Jay sprung over, his ribs rattling against the earth as he crawled away. Once at the caravan, he swallowed two amber pills – the ones he swore to never touch again and hauled a box from beneath the bed. He spread out its contents – eye clippers, three rubber chopsticks, a child’s cross bow and Goats ‘n Gravy: a volume of commercial incantations penned by Olaff Gunt, prelate of Devonshire’s second church of Mephistopheles. All rubbish he thought – just tat and totter. He had only one option: he retrieved his sign from beneath the caravan and headed back.
Bracing himself, he flung the barn door open. For a moment Colin did nothing: he sat with an abstracted expression – as if taunted by a tricksome sneeze or unable to remember a maiden name – then turning, he raised his arm and rustling up air, roared like disasters combined. The cages rocked and the four men ran. Jay closed his eyes – did it whisper to him, did it shiver when read, did it, did it?
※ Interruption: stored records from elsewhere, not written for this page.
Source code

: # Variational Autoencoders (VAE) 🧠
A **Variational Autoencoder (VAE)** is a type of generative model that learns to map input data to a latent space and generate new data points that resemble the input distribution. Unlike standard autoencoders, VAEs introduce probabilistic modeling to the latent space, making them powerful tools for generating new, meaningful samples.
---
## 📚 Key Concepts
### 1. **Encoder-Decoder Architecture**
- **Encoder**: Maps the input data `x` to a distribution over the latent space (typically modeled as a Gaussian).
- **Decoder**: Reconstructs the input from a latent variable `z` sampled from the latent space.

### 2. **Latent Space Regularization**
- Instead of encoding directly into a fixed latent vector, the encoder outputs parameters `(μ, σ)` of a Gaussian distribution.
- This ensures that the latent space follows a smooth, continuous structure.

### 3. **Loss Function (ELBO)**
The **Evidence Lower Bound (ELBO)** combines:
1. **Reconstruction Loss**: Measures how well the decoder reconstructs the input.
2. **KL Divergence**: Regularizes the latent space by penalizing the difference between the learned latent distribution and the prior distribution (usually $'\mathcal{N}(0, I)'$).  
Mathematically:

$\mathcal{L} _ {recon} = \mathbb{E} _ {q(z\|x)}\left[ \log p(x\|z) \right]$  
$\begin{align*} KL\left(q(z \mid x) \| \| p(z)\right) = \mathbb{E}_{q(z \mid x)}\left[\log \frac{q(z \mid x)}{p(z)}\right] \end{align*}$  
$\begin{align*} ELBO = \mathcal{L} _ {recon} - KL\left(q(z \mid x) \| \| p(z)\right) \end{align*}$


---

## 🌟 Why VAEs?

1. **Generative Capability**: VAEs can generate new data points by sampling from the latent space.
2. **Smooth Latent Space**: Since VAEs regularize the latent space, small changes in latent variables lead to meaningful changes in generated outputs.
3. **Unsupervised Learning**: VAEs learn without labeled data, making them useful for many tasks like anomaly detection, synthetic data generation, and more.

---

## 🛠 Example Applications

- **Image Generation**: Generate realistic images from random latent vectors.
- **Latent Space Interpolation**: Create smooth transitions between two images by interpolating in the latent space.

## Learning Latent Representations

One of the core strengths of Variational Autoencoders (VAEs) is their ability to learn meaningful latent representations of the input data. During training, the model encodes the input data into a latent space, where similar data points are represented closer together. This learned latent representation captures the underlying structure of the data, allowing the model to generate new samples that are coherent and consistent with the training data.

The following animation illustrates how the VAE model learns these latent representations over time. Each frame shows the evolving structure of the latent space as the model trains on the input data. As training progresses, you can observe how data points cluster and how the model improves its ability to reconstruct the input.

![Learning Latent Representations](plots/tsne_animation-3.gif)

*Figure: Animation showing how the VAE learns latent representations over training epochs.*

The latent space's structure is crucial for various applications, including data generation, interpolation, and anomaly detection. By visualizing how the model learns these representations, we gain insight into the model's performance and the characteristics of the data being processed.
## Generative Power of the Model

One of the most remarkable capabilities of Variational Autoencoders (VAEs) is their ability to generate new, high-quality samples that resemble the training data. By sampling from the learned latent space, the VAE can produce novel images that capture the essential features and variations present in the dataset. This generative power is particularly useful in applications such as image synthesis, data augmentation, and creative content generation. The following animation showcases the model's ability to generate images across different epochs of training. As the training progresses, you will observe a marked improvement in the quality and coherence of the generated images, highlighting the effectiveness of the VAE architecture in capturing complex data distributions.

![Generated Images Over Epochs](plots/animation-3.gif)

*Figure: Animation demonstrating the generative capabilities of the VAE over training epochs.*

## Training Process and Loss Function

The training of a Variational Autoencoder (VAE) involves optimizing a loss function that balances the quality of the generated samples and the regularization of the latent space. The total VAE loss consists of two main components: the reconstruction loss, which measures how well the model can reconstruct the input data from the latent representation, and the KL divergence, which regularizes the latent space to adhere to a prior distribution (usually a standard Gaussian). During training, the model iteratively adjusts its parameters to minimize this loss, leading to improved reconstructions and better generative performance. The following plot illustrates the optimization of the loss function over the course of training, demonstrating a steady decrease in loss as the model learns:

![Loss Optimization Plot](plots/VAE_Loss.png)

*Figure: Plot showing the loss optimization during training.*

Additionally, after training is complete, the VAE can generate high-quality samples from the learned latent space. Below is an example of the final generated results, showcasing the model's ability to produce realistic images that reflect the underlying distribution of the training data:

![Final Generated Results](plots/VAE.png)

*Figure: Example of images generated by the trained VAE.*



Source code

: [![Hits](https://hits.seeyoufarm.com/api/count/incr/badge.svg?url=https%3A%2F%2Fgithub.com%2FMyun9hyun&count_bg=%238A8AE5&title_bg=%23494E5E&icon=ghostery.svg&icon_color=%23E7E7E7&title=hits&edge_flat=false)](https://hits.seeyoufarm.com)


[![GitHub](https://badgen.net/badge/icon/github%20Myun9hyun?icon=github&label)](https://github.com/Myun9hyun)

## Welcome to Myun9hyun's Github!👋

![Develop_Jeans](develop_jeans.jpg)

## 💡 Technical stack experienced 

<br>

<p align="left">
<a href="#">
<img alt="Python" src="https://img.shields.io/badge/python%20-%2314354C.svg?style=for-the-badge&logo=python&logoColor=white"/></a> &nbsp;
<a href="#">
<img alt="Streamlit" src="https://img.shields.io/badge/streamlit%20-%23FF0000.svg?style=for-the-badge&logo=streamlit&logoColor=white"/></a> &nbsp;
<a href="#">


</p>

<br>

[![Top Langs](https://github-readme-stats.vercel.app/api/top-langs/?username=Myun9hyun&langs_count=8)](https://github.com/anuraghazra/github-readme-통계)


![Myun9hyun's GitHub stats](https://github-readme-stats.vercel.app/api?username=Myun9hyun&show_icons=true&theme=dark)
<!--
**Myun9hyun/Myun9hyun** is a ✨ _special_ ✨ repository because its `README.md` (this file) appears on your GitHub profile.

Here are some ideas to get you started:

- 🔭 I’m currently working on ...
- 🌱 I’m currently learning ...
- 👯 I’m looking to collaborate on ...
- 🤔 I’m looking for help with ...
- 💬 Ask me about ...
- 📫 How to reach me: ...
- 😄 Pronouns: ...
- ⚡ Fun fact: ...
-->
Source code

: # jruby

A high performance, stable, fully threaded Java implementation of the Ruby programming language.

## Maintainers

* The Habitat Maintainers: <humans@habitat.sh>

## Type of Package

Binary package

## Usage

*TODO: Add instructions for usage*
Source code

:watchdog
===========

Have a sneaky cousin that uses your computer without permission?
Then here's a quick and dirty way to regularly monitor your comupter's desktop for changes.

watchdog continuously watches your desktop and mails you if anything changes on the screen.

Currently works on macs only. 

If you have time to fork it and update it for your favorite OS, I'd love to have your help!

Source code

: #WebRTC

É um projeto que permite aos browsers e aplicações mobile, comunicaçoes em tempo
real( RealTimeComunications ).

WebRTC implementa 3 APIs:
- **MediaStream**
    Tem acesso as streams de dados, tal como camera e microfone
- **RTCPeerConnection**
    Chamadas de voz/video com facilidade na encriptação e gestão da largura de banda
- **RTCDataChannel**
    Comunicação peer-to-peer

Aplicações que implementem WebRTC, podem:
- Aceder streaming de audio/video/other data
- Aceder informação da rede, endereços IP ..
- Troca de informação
He juggled up the sign and grinding his feet like he was saving par, wrenched it down.
He heard it crack, watched it scatter amidst the scrap and shattered glass. Just wood and paint, he thought, fucking useless, he thought.
“Are you coming, there’s lots to do before we go?” Said one of the men, approaching with open arms.
“Of course,” said Jay, standing and feeling for another amber pill.
Smiling, the man took him gently by the hand and led him into the barn.